▶ _Task details_: Find the lines below that contain "create" and tally them. Return only the total.

★ ★ ★ ★ ★

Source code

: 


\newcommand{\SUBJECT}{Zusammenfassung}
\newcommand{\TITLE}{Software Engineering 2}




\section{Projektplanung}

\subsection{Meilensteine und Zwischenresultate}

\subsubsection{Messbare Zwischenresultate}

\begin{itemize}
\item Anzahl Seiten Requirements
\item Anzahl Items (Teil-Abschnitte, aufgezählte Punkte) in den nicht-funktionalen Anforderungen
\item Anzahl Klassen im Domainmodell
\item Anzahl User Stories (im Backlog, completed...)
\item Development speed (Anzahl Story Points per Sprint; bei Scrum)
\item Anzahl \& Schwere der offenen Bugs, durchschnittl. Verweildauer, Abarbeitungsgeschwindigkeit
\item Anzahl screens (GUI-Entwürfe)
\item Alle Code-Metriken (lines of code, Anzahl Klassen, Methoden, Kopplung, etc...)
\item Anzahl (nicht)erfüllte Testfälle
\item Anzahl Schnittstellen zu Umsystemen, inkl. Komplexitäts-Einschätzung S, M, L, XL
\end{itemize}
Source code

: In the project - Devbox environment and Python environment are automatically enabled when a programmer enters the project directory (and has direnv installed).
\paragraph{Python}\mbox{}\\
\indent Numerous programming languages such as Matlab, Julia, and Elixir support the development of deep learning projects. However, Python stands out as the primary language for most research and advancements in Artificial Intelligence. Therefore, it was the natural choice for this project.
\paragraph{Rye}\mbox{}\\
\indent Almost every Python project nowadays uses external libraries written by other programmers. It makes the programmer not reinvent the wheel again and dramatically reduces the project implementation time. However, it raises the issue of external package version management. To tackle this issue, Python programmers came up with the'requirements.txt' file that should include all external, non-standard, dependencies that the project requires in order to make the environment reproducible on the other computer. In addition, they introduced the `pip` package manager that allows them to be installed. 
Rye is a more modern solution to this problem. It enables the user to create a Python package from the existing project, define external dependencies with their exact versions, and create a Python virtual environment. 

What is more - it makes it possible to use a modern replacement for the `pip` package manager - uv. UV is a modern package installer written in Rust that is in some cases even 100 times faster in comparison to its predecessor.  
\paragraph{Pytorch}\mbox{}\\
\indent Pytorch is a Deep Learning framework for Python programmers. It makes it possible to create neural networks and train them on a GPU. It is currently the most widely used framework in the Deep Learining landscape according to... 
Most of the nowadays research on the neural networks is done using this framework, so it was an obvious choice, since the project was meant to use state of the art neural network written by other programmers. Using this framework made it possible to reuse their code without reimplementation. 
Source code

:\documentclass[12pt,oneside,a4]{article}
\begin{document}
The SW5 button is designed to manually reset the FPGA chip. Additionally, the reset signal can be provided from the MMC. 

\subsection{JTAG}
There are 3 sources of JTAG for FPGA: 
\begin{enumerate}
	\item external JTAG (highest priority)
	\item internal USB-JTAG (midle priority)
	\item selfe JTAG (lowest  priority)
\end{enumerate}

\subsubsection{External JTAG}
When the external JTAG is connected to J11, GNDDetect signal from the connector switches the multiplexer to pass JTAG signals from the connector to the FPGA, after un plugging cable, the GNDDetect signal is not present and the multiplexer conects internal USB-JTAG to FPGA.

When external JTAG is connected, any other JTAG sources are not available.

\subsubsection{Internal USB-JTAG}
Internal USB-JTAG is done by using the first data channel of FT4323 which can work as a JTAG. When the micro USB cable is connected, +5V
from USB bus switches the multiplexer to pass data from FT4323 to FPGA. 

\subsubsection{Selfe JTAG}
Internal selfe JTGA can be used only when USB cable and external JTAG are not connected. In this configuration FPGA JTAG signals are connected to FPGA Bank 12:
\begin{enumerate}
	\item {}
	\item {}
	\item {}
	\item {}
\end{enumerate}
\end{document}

★ ★ ★ ★ ★

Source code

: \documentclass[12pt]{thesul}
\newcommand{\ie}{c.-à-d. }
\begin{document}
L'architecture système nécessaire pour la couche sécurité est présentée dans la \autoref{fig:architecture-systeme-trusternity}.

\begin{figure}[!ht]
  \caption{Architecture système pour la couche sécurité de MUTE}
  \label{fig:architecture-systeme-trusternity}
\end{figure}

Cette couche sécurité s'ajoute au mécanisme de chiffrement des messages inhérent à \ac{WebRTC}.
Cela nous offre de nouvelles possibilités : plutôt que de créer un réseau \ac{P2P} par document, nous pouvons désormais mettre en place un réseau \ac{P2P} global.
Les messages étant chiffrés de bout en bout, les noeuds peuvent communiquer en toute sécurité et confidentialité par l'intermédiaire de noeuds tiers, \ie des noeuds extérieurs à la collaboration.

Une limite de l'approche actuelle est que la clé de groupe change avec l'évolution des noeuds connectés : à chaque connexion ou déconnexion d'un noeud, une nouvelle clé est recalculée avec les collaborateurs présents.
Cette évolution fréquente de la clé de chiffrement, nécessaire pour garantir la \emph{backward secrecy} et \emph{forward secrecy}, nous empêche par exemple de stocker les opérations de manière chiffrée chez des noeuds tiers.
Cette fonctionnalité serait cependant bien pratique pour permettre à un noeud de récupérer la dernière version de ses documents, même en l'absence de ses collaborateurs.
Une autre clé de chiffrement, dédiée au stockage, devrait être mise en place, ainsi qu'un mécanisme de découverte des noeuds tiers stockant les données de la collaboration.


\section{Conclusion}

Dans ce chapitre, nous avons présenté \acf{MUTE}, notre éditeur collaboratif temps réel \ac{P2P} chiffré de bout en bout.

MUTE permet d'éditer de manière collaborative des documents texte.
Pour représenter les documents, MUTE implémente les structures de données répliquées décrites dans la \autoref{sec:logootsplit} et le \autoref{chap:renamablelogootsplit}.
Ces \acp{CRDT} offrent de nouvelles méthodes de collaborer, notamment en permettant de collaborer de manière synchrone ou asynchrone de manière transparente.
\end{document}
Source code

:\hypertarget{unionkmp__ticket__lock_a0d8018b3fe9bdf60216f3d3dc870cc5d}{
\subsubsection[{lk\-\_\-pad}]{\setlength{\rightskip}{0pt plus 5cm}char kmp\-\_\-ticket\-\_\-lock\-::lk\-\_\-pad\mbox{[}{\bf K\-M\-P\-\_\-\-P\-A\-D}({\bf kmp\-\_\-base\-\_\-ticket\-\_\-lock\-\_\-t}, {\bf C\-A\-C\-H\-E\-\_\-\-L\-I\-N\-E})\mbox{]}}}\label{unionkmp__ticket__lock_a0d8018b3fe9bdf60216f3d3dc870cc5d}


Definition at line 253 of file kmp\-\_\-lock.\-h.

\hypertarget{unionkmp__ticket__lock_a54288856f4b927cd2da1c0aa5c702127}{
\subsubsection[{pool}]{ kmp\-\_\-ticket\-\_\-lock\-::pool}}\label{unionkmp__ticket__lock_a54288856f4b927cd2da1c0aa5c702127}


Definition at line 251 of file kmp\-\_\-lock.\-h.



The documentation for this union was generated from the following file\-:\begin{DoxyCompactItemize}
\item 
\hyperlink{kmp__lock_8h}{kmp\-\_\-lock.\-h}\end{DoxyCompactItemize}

★ ★ ★ ★ ★

▶ _Task answer_: 2